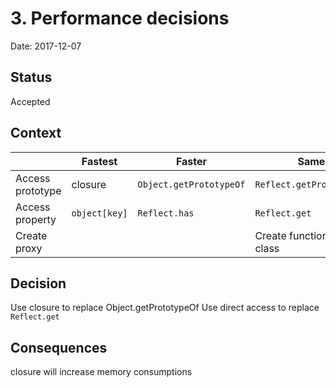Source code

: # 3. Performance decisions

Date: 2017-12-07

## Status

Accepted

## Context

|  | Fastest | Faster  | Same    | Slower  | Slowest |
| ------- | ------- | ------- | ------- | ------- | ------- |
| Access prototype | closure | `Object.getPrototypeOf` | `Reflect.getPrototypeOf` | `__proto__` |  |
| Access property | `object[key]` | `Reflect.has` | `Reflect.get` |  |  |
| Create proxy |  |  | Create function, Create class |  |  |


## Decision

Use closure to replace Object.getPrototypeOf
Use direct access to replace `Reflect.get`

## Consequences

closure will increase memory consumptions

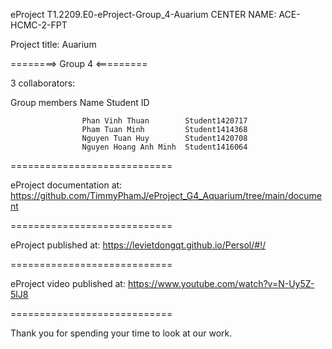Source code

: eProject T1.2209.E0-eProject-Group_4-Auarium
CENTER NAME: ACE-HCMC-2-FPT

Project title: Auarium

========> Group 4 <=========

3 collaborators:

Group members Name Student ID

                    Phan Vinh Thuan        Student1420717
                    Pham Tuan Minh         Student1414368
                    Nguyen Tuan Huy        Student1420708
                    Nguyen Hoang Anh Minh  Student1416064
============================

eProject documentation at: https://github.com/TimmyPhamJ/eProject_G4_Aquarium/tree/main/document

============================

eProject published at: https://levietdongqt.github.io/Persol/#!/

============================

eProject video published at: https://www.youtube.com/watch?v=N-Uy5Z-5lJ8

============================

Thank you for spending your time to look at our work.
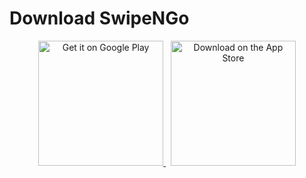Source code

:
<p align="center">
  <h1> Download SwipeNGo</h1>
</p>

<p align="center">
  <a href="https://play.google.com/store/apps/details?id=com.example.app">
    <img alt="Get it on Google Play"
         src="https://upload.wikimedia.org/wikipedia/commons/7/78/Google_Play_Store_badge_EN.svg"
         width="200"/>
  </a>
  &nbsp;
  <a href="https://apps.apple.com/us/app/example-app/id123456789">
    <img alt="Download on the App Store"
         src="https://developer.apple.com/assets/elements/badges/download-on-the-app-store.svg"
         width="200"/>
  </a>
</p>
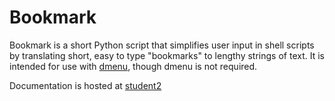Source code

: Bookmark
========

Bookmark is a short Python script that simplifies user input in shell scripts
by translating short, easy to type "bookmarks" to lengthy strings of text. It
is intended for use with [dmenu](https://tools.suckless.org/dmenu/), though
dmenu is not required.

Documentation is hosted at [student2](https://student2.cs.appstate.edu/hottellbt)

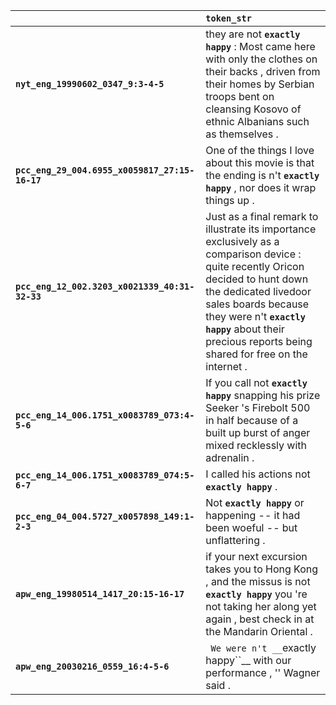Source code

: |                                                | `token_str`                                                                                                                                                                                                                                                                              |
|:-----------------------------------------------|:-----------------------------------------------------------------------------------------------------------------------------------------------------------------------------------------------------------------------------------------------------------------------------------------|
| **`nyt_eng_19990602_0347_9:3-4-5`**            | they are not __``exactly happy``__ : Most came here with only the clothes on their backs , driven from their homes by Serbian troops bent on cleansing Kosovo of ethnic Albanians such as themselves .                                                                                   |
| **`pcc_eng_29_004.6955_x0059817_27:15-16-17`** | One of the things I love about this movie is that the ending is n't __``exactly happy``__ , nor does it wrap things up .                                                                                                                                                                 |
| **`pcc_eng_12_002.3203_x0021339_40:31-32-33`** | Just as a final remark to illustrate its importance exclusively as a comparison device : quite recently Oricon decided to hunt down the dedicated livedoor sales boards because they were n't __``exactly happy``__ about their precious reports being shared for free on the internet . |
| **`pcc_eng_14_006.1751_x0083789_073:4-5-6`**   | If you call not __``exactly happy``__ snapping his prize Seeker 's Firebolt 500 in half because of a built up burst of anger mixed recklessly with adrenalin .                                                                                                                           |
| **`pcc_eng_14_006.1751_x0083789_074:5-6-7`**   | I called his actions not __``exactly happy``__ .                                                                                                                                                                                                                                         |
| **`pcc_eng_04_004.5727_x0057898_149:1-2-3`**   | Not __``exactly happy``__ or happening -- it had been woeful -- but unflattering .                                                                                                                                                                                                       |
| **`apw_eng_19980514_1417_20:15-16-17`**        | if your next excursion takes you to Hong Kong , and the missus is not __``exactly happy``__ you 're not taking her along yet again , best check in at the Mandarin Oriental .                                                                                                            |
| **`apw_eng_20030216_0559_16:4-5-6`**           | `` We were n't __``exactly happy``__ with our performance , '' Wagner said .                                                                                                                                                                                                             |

▶ **Your task**
Scan the entries above, and wherever a line holds the string "they", copy it.

▶ **Solved problem**
| **`nyt_eng_19990602_0347_9:3-4-5`**            | they are not __``exactly happy``__ : Most came here with only the clothes on their backs , driven from their homes by Serbian troops bent on cleansing Kosovo of ethnic Albanians such as themselves .                                                                                   |
| **`pcc_eng_12_002.3203_x0021339_40:31-32-33`** | Just as a final remark to illustrate its importance exclusively as a comparison device : quite recently Oricon decided to hunt down the dedicated livedoor sales boards because they were n't __``exactly happy``__ about their precious reports being shared for free on the internet . |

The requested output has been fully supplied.